### Data

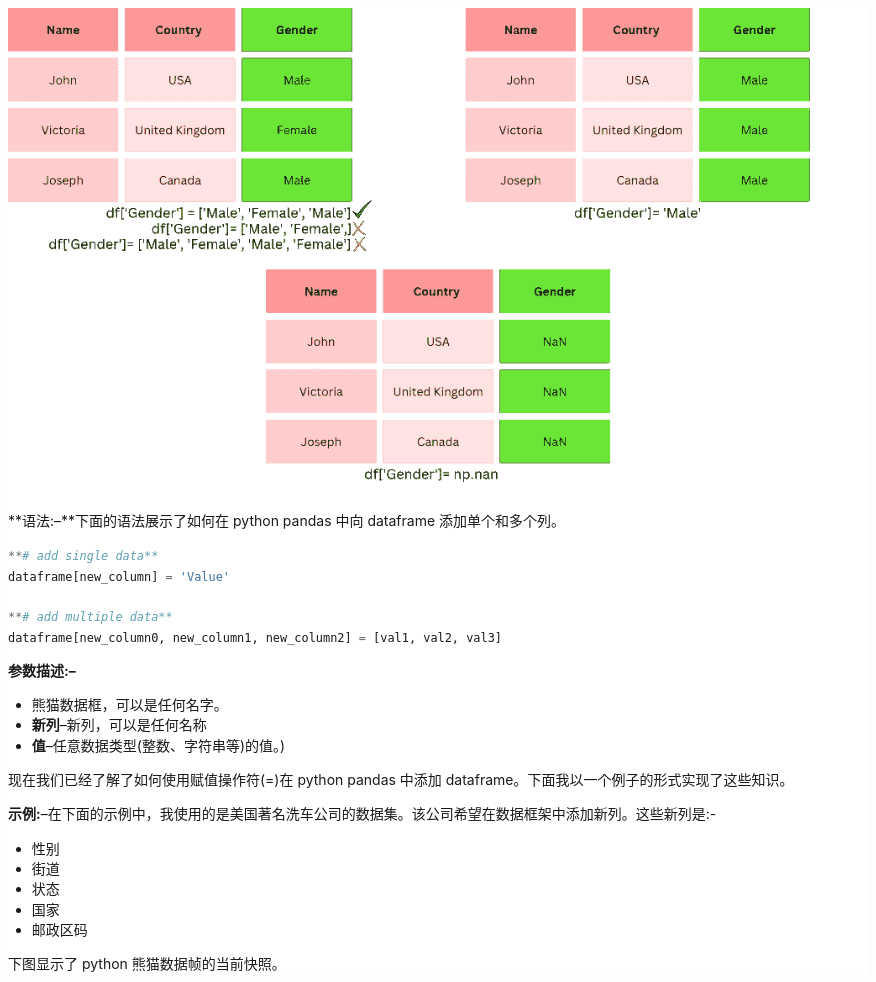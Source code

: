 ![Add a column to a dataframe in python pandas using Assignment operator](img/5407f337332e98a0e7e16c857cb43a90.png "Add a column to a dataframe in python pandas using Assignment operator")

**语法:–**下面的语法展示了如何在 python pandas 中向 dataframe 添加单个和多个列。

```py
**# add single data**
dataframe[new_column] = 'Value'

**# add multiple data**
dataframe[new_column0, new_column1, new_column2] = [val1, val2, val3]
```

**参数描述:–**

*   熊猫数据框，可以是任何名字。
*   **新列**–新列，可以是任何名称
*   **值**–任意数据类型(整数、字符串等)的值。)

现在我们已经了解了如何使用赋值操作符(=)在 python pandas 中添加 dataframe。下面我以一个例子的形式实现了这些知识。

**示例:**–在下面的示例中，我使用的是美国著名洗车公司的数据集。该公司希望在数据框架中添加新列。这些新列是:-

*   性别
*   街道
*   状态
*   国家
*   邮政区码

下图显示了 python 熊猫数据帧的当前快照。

######
### Data

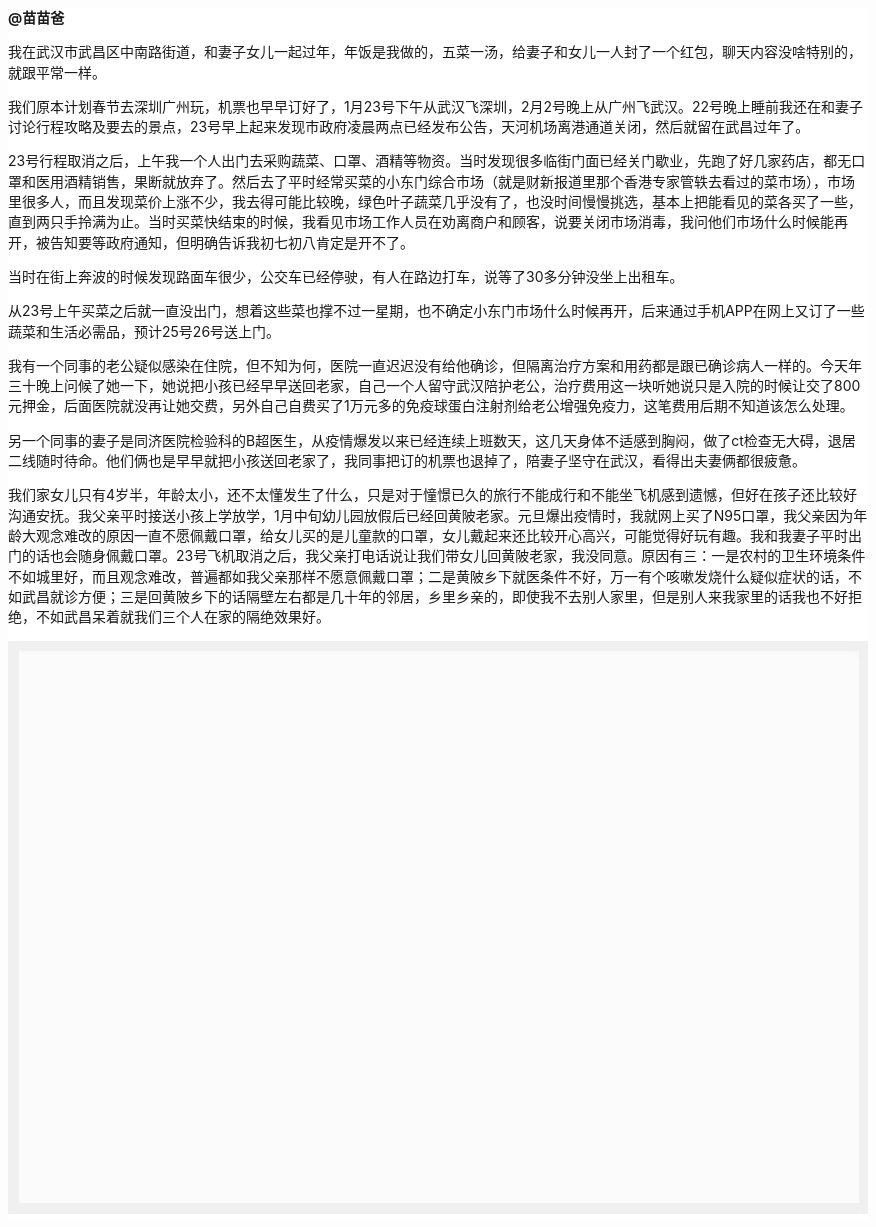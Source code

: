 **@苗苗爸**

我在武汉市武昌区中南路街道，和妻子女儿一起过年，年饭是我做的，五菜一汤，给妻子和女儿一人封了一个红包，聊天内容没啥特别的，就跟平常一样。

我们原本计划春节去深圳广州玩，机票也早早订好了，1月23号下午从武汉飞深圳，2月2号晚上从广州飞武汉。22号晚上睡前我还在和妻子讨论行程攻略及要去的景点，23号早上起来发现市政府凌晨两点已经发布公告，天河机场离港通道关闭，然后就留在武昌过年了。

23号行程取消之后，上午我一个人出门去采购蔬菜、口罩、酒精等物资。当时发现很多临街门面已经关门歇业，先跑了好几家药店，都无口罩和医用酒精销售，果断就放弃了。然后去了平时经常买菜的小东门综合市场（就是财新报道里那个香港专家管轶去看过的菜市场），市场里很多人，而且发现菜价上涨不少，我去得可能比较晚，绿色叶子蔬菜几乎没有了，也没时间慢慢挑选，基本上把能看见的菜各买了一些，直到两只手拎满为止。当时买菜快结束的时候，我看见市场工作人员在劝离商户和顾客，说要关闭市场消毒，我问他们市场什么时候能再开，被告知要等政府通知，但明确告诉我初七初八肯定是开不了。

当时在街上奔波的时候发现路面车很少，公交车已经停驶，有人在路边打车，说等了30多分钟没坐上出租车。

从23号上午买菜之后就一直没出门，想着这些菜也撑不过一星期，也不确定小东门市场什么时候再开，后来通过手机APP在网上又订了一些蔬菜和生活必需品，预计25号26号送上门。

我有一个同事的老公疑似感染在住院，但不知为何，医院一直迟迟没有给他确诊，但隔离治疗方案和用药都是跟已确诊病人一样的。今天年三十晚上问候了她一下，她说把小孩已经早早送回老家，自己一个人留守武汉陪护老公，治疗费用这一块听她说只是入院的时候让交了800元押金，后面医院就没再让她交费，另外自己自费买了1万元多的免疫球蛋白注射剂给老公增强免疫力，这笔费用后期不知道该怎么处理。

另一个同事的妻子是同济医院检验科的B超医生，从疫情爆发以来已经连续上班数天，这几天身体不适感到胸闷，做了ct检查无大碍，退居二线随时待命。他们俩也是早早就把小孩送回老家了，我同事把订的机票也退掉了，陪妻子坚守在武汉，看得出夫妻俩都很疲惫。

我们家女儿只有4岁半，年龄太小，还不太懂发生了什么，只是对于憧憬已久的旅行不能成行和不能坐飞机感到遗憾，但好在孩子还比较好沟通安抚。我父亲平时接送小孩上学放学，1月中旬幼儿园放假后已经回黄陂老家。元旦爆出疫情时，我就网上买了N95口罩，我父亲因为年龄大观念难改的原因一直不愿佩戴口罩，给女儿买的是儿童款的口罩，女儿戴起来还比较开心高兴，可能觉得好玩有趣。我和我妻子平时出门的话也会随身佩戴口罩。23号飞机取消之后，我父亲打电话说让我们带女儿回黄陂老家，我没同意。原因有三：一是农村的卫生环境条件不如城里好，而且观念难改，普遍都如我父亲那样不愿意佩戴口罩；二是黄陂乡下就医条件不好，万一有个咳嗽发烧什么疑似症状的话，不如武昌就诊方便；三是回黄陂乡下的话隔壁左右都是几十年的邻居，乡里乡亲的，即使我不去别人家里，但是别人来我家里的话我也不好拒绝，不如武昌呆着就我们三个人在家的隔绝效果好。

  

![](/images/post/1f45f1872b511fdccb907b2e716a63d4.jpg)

######
### Data

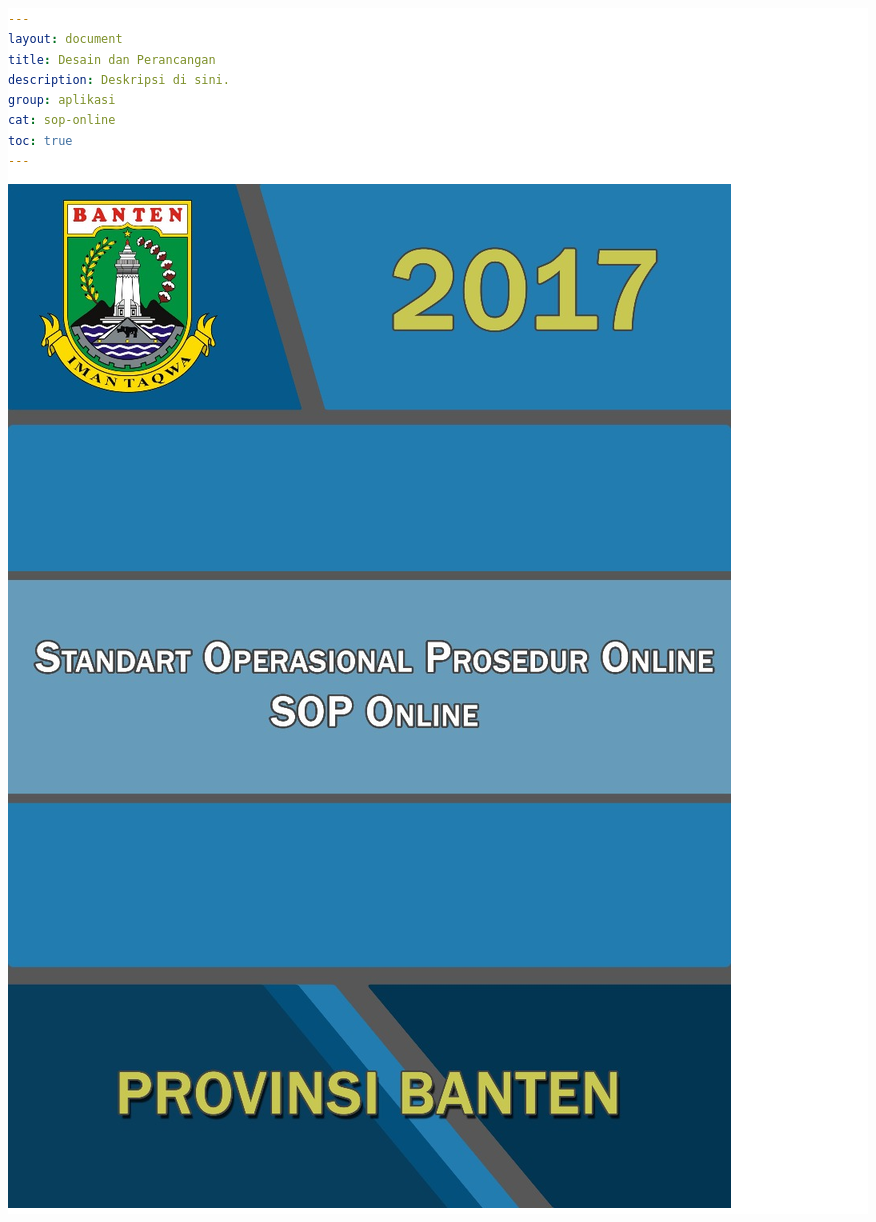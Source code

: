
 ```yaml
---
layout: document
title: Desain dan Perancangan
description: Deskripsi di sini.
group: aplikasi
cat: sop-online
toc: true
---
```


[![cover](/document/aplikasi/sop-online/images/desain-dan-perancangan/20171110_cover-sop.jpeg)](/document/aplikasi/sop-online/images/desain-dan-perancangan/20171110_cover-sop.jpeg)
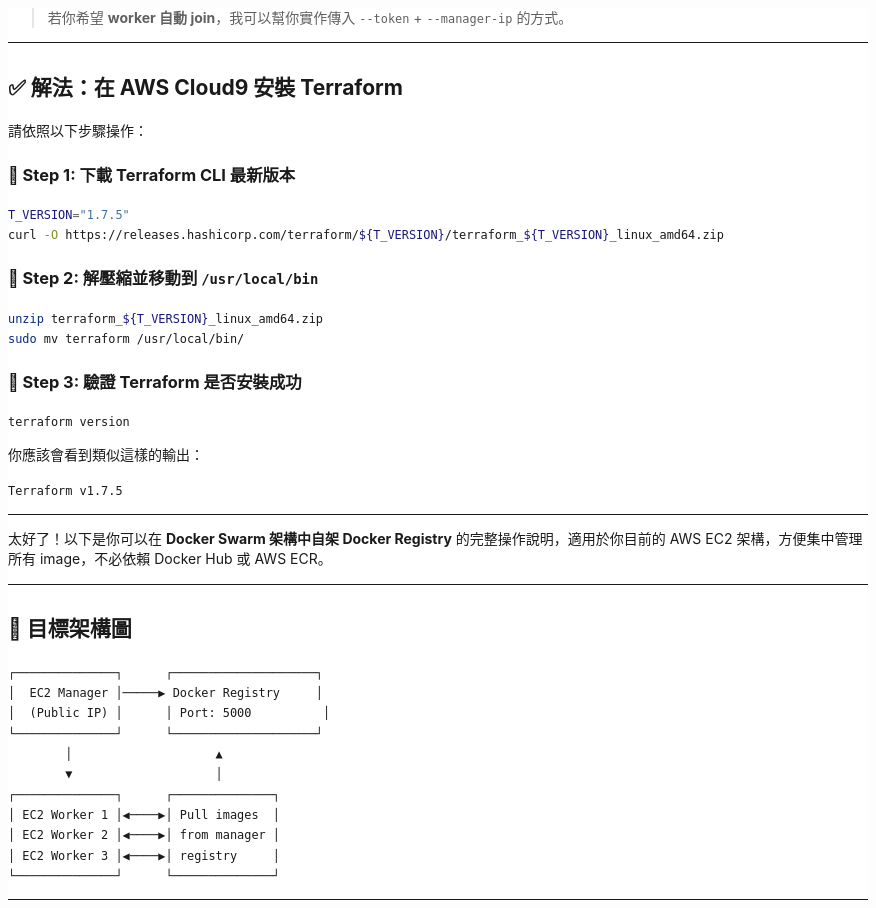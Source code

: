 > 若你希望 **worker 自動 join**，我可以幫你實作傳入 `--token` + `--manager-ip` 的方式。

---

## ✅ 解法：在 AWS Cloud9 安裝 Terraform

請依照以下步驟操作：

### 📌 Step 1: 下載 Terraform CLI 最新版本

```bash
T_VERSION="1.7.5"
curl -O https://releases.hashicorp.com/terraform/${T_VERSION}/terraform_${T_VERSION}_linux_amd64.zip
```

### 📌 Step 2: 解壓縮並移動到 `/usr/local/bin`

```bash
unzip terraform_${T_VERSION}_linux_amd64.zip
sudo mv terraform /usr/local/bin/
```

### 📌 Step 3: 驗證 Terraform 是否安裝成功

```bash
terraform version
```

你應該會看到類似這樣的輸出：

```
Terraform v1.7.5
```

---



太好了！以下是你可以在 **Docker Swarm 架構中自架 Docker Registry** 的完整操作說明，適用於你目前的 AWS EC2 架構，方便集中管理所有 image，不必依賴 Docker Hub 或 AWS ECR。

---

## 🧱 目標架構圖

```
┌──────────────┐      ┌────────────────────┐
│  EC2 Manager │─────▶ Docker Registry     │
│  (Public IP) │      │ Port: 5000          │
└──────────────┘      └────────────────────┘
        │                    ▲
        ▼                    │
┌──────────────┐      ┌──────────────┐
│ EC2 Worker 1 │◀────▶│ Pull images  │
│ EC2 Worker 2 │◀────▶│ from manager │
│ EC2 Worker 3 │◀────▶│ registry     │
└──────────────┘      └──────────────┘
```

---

######

**What this task involves**
Out of the preceding entries, pull each line that contains the word "Step".

**Solution for this problem**
### 📌 Step 1: 下載 Terraform CLI 最新版本
### 📌 Step 2: 解壓縮並移動到 `/usr/local/bin`
### 📌 Step 3: 驗證 Terraform 是否安裝成功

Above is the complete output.